Session 8: Summary & Outlook

Track, organize and share your work: Version control of code & data with Git & DataLad

Course at AUDICTIVE Priority Program

Slides | Source

Dr. Lennart Wittkuhn

lennart.wittkuhn@tutanota.com

16:00

1 Summary

How are you now?

Schedule

No	Time	Title	Contents
1	09:30 - 10:00	Introduction to Version Control	Logistics and course admin Introduction to reproducibility Introduction to version control Introduction to Git
2	10:00 - 10:45	Basics of the Command Line	File systems and navigation Benefits of the command line Basic command line commands
3	10:45 - 11:00	Setup & configuration of Git	Setup & configuration of Git
4	11:00 - 12:00	Basics of Git	Initializing a Git repository Practicing basic Git commands Tracking changes wih Git Ignoring files with `.gitignore` Good commit messages
5	12:00 - 13:00	Lunch Break	Enjoy your lunch!
6	13:00 - 14:00	Integration with GitHub / GitLab	Introduction to remote repositories Managing repositories on GitHub / GitLab Pushing and pulling changes Cloning a remote repository
7	14:00 - 15:00	Version Control of Data with DataLad	Version control of (large) data with DataLad Nesting modular datasets with DataLad Establishing provenance and reproducibility with DataLad
8	16:00 - 16:30	Summary & Outlook	Summary of course contents Outlook to more related topics Discussing open questions

Learning Objectives

Introduction to Version Control

💡 You know what version control is.
💡 You can argue why version control is useful (for research).
💡 You can name benefits of Git compared to other approaches to version control.
💡 You can explain the difference between Git and GitHub.

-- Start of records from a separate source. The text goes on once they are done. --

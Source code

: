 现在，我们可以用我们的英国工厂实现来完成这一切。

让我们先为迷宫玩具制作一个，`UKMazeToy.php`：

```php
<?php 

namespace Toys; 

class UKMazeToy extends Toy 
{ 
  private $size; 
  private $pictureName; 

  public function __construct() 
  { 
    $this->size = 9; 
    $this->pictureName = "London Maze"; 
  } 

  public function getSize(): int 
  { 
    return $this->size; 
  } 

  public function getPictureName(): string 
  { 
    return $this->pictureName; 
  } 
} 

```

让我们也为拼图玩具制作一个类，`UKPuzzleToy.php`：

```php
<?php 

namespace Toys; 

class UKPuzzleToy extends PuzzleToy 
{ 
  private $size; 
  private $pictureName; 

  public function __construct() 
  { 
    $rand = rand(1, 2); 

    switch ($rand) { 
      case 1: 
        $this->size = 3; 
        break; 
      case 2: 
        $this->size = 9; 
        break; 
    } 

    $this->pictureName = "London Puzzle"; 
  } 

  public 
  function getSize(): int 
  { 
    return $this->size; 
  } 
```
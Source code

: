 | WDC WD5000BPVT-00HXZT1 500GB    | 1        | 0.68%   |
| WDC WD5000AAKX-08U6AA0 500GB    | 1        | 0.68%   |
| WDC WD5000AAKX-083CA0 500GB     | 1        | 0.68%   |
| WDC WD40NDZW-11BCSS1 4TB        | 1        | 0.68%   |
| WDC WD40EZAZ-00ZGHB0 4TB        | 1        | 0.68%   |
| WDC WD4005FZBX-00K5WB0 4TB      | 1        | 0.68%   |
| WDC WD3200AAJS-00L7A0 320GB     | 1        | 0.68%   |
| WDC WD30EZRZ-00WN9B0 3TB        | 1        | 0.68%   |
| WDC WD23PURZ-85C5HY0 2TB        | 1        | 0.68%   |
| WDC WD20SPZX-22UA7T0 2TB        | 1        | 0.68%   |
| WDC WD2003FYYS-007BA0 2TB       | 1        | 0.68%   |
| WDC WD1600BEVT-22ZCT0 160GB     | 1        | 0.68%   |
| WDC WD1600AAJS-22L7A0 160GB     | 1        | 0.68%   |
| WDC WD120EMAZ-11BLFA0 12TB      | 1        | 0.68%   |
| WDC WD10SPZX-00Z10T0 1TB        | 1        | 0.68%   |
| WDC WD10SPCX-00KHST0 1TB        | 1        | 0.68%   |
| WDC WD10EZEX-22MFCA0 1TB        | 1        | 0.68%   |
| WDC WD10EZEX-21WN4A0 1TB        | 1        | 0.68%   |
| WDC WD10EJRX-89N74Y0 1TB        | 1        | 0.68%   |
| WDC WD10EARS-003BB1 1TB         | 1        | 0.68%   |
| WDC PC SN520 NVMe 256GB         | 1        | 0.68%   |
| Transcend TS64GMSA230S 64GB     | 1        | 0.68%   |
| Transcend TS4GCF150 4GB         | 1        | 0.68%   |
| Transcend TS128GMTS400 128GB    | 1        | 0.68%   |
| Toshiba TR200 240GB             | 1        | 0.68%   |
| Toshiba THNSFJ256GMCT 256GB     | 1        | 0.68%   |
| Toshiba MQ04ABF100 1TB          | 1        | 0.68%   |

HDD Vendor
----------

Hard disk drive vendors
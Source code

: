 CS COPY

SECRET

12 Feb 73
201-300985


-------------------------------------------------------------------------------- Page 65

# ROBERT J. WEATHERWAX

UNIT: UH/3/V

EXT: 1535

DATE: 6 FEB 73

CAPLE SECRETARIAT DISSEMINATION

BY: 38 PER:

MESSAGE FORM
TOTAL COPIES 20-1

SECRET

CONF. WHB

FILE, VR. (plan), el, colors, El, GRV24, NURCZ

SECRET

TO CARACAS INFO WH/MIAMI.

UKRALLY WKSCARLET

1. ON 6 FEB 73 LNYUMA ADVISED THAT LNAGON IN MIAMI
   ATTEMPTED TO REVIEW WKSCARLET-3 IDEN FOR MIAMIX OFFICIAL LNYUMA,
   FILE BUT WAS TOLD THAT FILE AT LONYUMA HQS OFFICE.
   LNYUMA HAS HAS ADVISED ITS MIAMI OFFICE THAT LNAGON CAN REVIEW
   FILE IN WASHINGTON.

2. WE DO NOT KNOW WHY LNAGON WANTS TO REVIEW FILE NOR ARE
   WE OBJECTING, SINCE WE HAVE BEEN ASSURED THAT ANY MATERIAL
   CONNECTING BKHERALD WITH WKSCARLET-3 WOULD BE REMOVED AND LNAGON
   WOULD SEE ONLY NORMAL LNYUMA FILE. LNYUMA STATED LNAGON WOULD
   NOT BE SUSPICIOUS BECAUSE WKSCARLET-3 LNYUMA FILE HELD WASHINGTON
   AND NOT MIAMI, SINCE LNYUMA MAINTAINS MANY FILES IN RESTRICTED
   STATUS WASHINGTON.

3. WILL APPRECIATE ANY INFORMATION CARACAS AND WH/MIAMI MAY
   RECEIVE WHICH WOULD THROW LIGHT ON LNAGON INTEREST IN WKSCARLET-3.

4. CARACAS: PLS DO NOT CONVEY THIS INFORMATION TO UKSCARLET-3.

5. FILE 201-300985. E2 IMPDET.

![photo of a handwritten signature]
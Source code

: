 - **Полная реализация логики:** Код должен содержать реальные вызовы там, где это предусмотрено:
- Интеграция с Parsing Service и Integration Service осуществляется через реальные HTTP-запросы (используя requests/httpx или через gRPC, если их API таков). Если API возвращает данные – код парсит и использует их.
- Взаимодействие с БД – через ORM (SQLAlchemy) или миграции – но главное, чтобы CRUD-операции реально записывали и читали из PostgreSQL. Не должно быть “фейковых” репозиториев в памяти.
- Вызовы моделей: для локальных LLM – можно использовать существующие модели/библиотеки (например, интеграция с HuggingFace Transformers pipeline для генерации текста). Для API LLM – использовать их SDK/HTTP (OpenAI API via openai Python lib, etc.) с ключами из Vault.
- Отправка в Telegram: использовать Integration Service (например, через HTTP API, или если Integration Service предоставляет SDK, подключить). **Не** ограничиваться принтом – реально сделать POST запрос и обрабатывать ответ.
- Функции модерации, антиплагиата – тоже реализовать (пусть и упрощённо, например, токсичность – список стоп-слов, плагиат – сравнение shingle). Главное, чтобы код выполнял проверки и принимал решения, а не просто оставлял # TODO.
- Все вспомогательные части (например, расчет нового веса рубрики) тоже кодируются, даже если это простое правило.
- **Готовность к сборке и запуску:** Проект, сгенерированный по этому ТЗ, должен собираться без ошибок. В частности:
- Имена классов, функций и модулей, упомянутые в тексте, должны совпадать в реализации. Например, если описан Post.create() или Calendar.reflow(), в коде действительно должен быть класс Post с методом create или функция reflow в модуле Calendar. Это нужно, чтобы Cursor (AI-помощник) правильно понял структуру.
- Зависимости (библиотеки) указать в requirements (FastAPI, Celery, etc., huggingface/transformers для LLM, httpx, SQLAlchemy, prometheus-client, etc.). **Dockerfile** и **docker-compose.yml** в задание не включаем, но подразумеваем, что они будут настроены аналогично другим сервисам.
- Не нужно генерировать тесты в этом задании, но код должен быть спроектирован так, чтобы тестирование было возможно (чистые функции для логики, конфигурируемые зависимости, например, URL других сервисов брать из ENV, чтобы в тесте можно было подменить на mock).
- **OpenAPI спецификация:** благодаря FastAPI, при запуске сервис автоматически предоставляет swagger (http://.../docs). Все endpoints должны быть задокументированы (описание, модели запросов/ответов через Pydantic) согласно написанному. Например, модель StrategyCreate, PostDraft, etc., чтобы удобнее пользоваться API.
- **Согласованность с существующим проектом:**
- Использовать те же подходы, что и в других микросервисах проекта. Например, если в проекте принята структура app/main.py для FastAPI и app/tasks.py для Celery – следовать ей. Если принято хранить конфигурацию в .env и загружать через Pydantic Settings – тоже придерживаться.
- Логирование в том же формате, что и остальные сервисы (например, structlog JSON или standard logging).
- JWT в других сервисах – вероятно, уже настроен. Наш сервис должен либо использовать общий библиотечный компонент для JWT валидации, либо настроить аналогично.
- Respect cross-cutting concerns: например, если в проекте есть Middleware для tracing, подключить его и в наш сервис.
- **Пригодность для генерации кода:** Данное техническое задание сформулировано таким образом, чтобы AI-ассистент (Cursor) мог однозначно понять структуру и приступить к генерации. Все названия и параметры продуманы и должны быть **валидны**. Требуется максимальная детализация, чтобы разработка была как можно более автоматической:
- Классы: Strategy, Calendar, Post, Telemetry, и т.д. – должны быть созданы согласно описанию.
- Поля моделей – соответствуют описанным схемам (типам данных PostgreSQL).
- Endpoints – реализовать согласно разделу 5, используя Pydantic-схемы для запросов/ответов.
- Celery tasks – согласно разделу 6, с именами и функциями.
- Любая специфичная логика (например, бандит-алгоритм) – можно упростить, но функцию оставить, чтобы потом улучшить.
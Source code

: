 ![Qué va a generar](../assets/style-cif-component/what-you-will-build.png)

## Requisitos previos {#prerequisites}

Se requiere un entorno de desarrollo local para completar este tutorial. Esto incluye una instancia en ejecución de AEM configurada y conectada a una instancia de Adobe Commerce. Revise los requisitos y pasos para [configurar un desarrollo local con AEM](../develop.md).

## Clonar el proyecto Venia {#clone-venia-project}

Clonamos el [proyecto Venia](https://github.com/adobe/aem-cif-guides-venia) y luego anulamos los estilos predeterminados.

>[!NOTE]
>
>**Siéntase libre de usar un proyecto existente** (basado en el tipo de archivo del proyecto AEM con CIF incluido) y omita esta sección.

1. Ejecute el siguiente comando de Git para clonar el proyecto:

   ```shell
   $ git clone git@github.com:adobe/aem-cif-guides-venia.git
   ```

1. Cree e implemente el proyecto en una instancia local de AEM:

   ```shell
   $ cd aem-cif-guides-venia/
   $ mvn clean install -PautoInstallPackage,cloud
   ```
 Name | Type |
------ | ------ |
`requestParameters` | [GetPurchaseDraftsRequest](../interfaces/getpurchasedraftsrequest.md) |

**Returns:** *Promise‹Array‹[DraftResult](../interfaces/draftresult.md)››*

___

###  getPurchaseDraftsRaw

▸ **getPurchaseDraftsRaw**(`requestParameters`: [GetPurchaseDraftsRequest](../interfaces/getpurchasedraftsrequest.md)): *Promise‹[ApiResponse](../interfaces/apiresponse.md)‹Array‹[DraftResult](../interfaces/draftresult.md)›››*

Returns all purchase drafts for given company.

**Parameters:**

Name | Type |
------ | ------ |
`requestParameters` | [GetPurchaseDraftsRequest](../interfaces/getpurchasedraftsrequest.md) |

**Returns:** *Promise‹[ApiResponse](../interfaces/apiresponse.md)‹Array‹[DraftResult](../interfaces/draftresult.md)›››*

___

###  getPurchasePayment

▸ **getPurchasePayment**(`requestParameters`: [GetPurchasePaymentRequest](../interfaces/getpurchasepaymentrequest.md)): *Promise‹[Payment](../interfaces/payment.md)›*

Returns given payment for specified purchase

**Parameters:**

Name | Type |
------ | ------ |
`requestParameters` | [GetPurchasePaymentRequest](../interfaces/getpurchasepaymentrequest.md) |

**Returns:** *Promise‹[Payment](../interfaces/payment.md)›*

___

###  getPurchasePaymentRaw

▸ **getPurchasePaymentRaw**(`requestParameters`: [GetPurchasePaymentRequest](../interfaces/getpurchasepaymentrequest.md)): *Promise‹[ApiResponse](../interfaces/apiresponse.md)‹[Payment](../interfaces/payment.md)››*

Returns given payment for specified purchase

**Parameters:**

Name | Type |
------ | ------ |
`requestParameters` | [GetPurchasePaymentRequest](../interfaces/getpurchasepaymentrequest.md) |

Basics of the Command Line

💡 You can name the advantages of command-line interfaces for Git.
💡 You can navigate directories using absolute and relative paths.
💡 You can use shortcuts like the tilde or dots to navigate your file system.
💡 You can apply arguments and flags to customize command-line commands.
💡 You can use wildcards (*) for file selection.
💡 You can combine command-line commands.

Setup

💡 You know how to set up Git for the first time
💡 You have set up Git on your computer
💡 You understand the difference between the three Git configuration levels
💡 You know how to configure your username and email address in Git
💡 You have set up your preferred text editor when working with Git
💡 You can escape the command-line text editor Vim

Learning Objectives (continued)

First steps with Git

💡 You can initialize a Git repository.
💡 You can check the status of a Git repository.
💡 You understand the difference between the staging area and a commit.
💡 You can stage and commit changes.
💡 You understand the difference between a commit message and a description.

Git Essentials

💡 You know how to explore the commit history.
💡 You can compare different commits.
💡 You know how to use and create a .gitignore file.
💡 You can discuss which files can (not) be tracked well with Git and why.
💡 You know how to track empty folders in Git repositories.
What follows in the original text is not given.